For example, materials with this split insulator/conductor personality exhibit a separation in the energy signatures of their surface electrons with opposite “spin.” This quantum property could potentially be harnessed in “spintronic” devices for encoding and transporting information. Going one step further, coupling these electrons with magnetism can lead to novel and exciting phenomena.
“When you have magnetism near the surface you can have these other exotic states of matter that arise from the coupling of the topological insulator with the magnetism,” said Dan Nevola, a postdoctoral fellow working with Johnson. “If we can find topological insulators with their own intrinsic magnetism, we should be able to efficiently transport electrons of a particular spin in a particular direction.”

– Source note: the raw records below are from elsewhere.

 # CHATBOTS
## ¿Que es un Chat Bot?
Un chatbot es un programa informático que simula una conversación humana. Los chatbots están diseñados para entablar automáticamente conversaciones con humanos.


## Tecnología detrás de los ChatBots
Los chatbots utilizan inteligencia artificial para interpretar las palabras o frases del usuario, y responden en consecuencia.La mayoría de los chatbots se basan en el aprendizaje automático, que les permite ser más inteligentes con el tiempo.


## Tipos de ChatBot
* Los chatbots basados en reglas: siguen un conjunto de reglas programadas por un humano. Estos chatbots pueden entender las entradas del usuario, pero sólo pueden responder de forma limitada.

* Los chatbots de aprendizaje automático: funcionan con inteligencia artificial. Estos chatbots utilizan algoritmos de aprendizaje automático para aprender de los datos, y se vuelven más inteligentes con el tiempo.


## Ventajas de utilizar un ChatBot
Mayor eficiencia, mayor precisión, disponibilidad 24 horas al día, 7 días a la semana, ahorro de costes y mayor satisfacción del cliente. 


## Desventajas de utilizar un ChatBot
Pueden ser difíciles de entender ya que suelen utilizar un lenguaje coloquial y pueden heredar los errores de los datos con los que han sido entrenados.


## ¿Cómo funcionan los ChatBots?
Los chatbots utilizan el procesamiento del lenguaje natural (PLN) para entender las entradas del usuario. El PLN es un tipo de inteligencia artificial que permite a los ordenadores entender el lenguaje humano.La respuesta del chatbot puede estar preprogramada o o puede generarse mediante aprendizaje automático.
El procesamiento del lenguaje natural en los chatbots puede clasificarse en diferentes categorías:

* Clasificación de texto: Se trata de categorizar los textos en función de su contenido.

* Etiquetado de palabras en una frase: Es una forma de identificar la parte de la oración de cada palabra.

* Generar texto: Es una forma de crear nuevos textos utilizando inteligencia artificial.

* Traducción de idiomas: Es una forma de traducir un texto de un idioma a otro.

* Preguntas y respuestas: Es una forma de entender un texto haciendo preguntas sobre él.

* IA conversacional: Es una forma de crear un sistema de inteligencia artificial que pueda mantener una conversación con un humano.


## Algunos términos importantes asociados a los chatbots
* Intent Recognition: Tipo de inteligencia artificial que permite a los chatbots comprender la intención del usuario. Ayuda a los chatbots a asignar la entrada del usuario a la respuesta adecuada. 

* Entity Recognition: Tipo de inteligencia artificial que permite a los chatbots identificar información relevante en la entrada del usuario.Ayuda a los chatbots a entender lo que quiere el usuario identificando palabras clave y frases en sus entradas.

In a new study just published and highlighted as an Editor’s Suggestion in Physical Review Letters, Nevola, Johnson, and their coauthors describe the quirky behavior of one such magnetic topological insulator. The paper includes experimental evidence that intrinsic magnetism in the bulk of manganese bismuth telluride (MnBi2Te4) also extends to the electrons on its electrically conductive surface. Previous studies had been inconclusive as to whether or not the surface magnetism existed.
But when the physicists measured the surface electrons’ sensitivity to magnetism, only one of two observed electronic states behaved as expected. Another surface state, which was expected to have a larger response, acted as if the magnetism wasn’t there.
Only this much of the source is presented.